Gesualdo's published music falls into three categories: sacred vocal music, secular vocal music, and instrumental music. His most famous compositions are his six books of madrigals, published between 1594 and 1611, as well as his Tenebrae Responsoria, which are very much like madrigals, except that they use texts from the Passion, a form (Tenebrae) used by many other composers. As in the later books of secular madrigals, he uses particularly sharp dissonance and shocking chromatic juxtapositions, especially in the parts highlighting text passages having to do with Christ's suffering, or the guilt of St. Peter in having betrayed him.

The first books of madrigals that Gesualdo published are close in style to the work of other contemporary madrigalists. Experiments with harmonic progression, cross-relation and violent rhythmic contrast increase in the later books, with Books Five and Six containing the most famous and extreme examples (for instance, the madrigals "Moro, lasso, al mio duolo" and "Beltà, poi che t'assenti", both of which are in Book Six, published in 1611). There is evidence that Gesualdo had these works in score form, in order to better display his contrapuntal inventions to other musicians, and also that Gesualdo intended his works to be sung by equal voices, as opposed to the concerted madrigal style popular in the period, which involved doubling and replacing voices with instruments. In addition to the works which he published, he left a large quantity of music in manuscript. This contains some of his richest experiments in chromaticism, as well as compositions in such contemporary avant-garde forms as monody. Some of these were products of the years he spent in Ferrara, and some were specifically written for the virtuoso singers there, the three women of the concerto di donne.

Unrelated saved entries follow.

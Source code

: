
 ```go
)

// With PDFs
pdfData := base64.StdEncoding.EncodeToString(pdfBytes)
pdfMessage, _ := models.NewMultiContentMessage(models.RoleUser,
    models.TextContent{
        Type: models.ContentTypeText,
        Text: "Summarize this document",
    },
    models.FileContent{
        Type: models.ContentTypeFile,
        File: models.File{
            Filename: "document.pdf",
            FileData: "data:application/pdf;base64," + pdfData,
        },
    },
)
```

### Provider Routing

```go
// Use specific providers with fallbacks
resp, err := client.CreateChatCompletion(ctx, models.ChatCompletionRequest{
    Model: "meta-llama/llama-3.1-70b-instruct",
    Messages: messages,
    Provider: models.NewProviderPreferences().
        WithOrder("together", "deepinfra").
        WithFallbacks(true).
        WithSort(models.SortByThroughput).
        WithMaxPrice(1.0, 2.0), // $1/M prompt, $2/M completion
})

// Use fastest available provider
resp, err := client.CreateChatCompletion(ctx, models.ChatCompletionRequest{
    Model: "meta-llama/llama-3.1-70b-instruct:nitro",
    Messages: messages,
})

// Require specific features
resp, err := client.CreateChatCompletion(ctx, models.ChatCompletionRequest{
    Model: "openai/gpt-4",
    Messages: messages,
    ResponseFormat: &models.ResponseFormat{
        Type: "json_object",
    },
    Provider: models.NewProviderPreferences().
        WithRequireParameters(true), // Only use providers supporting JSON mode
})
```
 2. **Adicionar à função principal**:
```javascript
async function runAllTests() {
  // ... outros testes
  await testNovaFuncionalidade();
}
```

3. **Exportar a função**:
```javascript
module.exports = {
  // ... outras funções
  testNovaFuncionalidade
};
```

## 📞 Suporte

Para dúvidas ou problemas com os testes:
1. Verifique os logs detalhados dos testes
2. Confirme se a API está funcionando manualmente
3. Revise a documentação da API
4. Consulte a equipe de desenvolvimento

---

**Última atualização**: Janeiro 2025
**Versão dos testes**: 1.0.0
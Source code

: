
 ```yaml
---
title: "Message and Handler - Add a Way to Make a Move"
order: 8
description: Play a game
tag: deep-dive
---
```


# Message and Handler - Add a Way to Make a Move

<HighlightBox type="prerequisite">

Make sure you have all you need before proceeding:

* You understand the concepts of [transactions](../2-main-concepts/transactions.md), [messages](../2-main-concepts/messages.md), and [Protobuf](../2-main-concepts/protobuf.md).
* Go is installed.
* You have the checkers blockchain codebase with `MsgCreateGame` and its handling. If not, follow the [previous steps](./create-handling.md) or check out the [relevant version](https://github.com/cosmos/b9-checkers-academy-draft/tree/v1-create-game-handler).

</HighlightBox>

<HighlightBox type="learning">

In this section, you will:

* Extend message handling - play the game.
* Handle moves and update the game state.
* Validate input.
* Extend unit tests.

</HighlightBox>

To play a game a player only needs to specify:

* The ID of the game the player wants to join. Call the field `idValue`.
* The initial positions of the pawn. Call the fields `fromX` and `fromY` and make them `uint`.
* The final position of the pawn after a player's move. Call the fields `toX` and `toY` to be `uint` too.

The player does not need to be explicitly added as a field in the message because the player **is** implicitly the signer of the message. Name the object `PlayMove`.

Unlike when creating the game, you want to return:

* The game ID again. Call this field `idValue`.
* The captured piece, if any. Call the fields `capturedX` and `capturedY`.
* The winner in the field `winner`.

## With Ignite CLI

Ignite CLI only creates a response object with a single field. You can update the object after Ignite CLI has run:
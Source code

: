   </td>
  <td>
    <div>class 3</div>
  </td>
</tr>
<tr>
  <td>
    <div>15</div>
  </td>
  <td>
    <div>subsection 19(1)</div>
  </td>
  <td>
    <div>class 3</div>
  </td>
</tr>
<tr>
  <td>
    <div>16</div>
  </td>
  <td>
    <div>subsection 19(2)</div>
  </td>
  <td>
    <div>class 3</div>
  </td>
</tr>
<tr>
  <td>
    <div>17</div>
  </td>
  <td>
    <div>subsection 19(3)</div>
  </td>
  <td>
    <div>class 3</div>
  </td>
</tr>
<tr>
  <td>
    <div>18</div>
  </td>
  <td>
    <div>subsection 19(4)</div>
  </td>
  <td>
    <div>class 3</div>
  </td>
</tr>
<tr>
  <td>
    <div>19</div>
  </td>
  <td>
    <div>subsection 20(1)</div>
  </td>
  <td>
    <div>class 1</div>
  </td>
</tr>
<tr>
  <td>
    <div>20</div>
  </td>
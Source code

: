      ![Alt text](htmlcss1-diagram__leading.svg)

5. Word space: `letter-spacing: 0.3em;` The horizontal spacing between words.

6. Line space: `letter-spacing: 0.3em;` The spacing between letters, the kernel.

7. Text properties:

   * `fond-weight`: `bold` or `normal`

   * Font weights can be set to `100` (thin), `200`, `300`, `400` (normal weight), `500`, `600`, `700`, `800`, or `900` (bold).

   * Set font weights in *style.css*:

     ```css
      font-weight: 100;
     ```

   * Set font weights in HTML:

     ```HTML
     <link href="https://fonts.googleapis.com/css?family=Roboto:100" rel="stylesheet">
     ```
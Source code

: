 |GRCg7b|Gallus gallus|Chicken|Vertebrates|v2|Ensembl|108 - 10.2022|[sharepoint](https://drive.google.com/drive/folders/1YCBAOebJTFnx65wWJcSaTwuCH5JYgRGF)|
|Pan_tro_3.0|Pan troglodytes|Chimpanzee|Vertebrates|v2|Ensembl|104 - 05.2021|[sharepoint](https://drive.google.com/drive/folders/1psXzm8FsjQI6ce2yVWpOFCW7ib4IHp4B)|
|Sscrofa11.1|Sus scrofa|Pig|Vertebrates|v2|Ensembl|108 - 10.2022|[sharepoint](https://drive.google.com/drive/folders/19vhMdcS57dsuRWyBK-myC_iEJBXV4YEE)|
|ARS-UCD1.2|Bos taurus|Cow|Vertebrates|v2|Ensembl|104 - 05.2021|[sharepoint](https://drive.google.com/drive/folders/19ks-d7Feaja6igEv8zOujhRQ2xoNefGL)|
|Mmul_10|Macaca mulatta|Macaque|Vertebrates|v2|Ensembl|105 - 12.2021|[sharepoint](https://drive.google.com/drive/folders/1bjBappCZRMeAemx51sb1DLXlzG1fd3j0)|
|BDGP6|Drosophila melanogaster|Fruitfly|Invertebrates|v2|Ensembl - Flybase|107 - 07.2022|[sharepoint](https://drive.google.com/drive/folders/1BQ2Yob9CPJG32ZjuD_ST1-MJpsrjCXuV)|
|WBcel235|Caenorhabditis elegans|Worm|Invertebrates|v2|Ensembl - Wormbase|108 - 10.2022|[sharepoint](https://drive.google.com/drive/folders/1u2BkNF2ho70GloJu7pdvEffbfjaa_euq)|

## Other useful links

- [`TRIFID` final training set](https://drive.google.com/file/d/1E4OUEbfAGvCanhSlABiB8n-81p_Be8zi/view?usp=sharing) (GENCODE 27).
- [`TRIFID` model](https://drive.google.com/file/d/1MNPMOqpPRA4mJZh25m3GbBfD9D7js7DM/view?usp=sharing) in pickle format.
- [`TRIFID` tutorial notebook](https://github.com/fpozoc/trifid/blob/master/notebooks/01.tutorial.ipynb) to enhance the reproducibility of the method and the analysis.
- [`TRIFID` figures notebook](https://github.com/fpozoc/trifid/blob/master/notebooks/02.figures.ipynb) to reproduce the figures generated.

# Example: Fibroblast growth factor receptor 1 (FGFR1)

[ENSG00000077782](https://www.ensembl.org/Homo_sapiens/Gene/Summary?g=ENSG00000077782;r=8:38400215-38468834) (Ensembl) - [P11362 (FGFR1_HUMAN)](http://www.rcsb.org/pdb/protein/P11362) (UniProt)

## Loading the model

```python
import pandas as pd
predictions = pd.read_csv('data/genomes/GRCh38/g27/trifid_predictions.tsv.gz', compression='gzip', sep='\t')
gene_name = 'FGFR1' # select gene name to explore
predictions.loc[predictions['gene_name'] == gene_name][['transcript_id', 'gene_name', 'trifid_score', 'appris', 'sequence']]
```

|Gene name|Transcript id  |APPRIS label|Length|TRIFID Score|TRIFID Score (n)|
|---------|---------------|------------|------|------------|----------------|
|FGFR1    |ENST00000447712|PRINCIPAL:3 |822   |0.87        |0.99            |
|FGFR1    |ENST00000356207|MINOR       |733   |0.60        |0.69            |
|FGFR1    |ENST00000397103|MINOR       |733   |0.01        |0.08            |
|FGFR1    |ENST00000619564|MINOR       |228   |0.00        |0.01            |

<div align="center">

Characteristic of the Gesualdo style is a sectional format in which relatively slow-tempo passages of wild, occasionally shocking chromaticism alternate with quick-tempo diatonic passages. The text is closely wedded to the music, with individual words being given maximum attention. Some of the chromatic passages include all twelve notes of the chromatic scale within a single phrase, although scattered throughout different voices.  Gesualdo was particularly fond of chromatic third relations, for instance juxtaposing the chords of A major and F major, or even C-sharp major and A minor, as he does at the beginning of "Moro, lasso, al mio duolo".

Reception

The fascination for Gesualdo's music has been fuelled by the sensational aspects of his biography. In 2011 Alex Ross wrote in The New Yorker:

In his own lifetime, the salacious details of Gesualdo's killing of his first wife and her lover were widely publicized, including in verse by poets such as Tasso and an entire flock of Neapolitan poets, eager to capitalize on the sensation. The accounts of his cruelty were expanded with apocryphal stories such as the alleged killing of an illegitimate child of Donna Maria and her lover, which according to one variant of the made-up story was "suspended in a bassinet and swung to the point of death". Until the 1620s his music was imitated by Neapolitan composers of polyphonic madrigals such as Antonio Cifra, Michelangelo Rossi, Giovanni de Macque, Scipione Dentice, Girolamo Frescobaldi and Sigismondo d'India.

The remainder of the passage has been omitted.